Dado en Roma, junto a San Pedro, en la fiesta de San José, Patrono de la Iglesia universal, el día 19 de marzo de 1937, año decimosexto de nuestro pontificado.
PÍO PP XI
Notas
[1] Pío IX, Encl. Qui pluribus, 9 de noviembre de 1846 (Acta Pii IX, vol.I, p.13). Cf. Syllabus c.4: ASS 3 (1865) 170.
[2] León XIII, Encl. Quod Apostolicis muneris, 28 de diciembre de 1924: AAS 9 (1878) 369-376.
[3] Pío XI, Aloc Nostis qua, 18 de diciembre de 1924: AAS 16 (1924) 494-495.
[4] 8 de mayo de 1928: AAS 20 (1928) 165-178.
[5] 15 de mayo de 1931: AAS 23 (1931) 177-228.
[6] 3 de mayo de 1932: AAS 24 (1932) 177-194.
[7] 29 de septiembre de 1932: AAS 24 (1932) 331-332.
[8] 3 de junio de 1933: AAS 25 (1937) 261-274.
[9] 12 de mayo de 1936: AAS 29 (1937) 130-144.
[10] Discurso a los españoles prófugos con motivo de la guerra civil, 14 de septiembre de 1936, sobre las lecciones de la guerra española: AAS 28 (1936) 374-381.
[11] AAS 29 (1937) 5-9.
[12] Enc. Casti connubii, 31 de diciembre de 1930: AAS 22 (1930) 567.
[13] Enc. Divini illius Magistri, 31 de diciembre de 1929: AAS 22 (1930), p. 49-86.
[14] Enc. Casti connubii, 31 de diciembre de 1930: AAS 22 (1930), p.539-592.
[15] Enc. Rerum novarum, 15 de mayo de 1891 (Acta Leonis XIII, vol. IV, p.177-209).
[16] Enc. Quadragesimo anno, 15 de mayo de 1931: AAS 23 (1931), p.177-288.

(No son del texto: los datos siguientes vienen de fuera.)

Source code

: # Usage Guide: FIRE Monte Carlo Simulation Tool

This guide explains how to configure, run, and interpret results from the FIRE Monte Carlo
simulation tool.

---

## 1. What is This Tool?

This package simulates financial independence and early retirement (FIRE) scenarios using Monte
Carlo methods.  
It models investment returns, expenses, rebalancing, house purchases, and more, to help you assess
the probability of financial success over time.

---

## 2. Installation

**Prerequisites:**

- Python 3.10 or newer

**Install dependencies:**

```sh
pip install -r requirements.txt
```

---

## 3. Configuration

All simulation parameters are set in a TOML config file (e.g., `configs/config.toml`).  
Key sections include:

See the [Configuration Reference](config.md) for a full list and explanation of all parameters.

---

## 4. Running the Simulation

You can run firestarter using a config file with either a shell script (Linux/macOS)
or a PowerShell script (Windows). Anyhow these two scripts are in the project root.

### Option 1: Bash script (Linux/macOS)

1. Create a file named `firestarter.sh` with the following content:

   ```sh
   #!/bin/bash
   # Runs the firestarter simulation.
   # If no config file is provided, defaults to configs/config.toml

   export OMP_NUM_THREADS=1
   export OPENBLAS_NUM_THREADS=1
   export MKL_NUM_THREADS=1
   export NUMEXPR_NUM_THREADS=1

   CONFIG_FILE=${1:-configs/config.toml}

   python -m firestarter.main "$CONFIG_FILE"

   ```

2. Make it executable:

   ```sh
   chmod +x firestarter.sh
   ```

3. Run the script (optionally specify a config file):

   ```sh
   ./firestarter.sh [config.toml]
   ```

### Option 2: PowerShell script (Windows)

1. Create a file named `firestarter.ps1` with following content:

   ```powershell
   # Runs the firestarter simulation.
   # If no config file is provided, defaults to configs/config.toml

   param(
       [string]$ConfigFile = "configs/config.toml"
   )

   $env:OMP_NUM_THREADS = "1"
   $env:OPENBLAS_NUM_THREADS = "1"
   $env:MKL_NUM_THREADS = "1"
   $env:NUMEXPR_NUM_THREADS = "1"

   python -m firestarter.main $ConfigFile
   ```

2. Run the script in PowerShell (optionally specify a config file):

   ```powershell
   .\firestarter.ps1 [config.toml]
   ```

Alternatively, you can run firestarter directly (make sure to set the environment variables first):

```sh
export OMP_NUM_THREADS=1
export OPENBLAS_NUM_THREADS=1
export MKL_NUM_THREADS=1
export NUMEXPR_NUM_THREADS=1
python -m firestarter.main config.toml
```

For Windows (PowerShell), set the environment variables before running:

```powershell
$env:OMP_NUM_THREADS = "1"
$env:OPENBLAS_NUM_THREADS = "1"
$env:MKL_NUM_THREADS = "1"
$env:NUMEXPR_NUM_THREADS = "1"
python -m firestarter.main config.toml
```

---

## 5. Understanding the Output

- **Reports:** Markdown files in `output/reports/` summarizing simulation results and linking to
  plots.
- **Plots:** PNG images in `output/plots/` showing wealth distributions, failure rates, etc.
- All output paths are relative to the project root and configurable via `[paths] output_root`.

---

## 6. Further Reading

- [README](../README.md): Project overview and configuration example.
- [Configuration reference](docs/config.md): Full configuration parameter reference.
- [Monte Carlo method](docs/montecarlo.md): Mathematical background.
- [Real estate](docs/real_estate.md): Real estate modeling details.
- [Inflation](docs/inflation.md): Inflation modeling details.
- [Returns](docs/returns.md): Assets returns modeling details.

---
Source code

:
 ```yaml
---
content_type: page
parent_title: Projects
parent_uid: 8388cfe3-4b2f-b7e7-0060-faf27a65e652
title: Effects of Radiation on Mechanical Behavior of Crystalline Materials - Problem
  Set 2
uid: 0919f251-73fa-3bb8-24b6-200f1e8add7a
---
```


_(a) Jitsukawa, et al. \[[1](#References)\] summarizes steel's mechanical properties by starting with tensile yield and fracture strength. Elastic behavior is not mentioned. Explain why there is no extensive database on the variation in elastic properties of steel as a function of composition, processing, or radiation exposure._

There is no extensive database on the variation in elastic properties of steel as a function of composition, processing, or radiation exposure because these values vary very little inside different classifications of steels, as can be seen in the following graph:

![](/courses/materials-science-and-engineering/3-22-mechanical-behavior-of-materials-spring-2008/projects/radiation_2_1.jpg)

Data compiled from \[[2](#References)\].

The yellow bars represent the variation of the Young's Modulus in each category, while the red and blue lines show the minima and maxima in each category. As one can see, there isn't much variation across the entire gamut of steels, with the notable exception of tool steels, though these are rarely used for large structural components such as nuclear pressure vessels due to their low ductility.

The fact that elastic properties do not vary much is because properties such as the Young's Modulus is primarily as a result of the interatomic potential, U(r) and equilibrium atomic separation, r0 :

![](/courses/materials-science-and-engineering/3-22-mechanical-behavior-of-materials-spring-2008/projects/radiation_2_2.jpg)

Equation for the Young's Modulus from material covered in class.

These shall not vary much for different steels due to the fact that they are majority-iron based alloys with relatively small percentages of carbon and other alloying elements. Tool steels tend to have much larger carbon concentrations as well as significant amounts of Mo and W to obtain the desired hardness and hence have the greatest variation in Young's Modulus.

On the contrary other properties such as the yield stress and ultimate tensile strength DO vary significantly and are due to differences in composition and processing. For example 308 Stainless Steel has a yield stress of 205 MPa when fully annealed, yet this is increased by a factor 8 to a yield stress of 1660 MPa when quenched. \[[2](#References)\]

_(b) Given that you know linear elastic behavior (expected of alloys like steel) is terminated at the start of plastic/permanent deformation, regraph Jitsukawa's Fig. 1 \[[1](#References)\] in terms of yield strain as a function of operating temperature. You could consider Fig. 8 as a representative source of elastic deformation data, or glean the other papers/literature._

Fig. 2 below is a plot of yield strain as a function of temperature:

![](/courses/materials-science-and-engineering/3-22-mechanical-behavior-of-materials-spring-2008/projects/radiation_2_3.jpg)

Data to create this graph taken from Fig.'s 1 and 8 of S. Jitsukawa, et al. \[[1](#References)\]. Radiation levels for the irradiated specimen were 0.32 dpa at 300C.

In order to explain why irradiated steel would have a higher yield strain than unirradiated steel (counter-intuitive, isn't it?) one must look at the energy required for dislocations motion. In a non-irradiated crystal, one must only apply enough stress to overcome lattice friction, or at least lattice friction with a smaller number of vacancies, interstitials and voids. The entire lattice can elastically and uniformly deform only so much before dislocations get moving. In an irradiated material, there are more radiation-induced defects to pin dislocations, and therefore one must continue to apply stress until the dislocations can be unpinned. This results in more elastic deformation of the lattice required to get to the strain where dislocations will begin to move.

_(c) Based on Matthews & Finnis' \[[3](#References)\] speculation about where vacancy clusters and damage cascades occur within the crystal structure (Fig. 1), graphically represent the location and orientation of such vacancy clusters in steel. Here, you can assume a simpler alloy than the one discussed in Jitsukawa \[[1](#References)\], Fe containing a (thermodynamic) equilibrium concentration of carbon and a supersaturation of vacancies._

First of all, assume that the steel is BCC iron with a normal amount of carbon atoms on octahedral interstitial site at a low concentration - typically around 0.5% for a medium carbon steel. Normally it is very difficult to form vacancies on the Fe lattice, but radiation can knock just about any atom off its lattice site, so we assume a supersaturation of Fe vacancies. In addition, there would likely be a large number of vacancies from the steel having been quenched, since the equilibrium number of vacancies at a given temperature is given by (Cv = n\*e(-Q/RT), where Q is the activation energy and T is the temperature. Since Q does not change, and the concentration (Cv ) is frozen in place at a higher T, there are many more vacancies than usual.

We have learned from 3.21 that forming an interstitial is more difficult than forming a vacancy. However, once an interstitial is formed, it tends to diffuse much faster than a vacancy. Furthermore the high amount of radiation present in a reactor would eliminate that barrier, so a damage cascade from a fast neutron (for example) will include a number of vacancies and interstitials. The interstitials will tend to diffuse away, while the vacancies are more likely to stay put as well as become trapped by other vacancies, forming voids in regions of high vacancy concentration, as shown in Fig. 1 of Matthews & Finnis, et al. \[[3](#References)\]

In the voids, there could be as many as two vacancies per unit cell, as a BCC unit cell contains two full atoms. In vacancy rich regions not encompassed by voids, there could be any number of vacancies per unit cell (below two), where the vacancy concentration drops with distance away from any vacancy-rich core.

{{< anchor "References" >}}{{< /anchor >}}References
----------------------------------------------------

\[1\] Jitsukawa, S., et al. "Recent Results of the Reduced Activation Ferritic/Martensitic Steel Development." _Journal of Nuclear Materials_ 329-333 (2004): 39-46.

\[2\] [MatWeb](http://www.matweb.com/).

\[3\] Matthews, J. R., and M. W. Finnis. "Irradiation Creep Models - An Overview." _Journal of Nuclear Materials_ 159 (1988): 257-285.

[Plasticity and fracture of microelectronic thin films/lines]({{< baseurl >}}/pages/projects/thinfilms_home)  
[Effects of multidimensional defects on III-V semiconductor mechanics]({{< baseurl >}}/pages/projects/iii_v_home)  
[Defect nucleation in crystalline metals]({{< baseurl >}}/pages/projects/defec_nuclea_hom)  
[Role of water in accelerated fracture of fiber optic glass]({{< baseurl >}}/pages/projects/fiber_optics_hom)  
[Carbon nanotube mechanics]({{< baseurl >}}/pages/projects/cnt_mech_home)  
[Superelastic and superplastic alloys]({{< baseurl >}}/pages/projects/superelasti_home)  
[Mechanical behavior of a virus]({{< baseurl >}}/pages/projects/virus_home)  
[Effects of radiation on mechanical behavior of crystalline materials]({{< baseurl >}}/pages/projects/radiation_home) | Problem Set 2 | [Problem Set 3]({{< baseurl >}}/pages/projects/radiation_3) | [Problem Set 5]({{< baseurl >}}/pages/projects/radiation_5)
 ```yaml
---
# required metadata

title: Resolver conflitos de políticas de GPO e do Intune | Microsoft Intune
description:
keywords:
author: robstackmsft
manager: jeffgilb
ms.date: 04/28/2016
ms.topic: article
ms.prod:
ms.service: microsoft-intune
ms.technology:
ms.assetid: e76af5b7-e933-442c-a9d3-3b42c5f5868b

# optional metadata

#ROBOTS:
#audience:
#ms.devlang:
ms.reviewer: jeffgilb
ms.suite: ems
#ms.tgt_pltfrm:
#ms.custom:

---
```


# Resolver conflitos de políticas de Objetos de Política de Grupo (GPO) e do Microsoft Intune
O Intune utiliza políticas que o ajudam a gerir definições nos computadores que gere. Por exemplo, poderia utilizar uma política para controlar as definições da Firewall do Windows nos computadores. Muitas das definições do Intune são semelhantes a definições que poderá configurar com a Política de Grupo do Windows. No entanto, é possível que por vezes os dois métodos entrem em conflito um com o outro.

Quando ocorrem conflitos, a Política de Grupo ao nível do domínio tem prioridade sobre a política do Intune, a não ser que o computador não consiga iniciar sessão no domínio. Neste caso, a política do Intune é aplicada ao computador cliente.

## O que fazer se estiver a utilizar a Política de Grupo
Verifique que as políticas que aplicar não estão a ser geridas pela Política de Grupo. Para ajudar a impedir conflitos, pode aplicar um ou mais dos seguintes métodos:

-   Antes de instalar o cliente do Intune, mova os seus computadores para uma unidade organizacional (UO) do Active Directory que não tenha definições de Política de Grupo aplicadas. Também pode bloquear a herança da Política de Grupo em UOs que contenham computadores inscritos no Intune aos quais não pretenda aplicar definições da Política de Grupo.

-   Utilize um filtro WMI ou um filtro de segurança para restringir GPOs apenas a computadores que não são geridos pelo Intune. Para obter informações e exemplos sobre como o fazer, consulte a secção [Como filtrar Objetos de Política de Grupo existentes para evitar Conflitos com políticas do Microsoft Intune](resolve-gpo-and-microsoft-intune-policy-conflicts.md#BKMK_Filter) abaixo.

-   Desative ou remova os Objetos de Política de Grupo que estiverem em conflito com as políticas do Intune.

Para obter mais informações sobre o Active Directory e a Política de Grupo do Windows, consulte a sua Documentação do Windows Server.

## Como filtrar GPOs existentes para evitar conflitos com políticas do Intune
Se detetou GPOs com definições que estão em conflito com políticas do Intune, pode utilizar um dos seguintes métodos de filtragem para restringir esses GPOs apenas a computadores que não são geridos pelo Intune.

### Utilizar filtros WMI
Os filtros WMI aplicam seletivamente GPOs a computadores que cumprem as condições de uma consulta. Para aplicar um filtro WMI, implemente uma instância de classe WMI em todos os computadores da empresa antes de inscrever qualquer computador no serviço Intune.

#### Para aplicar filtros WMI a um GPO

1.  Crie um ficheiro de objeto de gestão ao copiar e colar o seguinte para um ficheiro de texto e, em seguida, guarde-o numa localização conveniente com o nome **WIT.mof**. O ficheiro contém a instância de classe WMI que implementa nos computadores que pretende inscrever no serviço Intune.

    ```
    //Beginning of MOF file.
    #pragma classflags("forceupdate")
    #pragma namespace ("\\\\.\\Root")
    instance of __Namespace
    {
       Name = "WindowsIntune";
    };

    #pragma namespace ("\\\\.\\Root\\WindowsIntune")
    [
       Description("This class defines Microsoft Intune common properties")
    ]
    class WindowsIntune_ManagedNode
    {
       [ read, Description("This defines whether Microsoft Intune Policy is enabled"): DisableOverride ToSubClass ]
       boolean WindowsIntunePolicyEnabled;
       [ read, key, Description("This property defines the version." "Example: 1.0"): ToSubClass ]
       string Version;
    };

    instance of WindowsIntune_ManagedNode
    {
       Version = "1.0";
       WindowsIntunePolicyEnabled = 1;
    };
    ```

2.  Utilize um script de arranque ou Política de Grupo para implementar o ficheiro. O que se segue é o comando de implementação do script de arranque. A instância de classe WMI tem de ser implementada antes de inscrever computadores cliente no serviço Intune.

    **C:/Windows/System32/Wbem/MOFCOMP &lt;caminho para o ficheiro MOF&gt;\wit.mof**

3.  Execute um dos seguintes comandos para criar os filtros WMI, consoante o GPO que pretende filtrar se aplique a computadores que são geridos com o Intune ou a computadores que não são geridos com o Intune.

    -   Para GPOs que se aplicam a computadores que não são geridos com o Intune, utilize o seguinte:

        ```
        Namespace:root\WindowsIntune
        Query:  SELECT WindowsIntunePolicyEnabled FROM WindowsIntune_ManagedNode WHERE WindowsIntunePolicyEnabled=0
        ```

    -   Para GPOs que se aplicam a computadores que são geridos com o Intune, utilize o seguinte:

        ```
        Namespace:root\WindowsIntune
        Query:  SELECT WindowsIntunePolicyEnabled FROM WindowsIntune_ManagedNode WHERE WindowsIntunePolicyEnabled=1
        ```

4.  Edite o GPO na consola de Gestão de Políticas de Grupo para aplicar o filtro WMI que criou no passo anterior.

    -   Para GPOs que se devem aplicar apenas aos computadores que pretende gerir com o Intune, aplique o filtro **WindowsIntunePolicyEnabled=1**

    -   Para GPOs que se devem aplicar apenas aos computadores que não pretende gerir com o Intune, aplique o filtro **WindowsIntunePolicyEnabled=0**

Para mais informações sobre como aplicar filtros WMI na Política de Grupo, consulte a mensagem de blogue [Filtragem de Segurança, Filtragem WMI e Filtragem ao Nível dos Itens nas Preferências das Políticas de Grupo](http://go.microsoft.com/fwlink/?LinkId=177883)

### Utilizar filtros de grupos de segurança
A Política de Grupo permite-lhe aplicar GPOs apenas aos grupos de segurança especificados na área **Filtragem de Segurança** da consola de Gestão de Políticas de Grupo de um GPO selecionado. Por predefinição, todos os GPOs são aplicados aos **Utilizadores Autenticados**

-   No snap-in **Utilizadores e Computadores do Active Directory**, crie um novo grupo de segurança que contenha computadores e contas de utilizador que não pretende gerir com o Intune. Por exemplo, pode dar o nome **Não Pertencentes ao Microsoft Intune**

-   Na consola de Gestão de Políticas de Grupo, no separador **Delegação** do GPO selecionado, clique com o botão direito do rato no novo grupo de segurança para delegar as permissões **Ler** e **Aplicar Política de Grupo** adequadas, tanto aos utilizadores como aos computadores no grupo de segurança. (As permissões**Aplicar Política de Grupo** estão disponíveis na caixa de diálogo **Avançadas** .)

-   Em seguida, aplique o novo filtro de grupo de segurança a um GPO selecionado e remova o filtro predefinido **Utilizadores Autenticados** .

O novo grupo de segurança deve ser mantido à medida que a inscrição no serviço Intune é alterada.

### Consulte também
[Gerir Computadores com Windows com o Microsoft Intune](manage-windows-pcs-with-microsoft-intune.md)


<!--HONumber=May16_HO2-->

[17] Enc. Diuturnum illud, 20 de junio de 1881 (Acta Leonis XIII, vol. I, p.210-222)
[18] Enc. Immortale Dei, 1 de noviembre de 18856, (Acta Leonis XIII, vol. II, p.146-168)
[19] M. T. Cicerón, De officiis I, 42.
[20] AAS 28 (1936) 421-424.
[21] Enc. Quadragesimo anno, 15 de mayo de 1931: AAS 23 (1931) 2002.
[22] 20 de diciembre de 1935: AAS 28 (1936) 5-53.
[23] Enc. Caritate Christi, 3 de mayo de 1932: AAS 24 (1932) 184.
[24] Enc. Caritate Christi, 3 de mayo de 1932: AAS 24 (1932) 184.
[25] Cf. Ubi arcano, 23 de septiembre de 1922: AAS (1922) 691.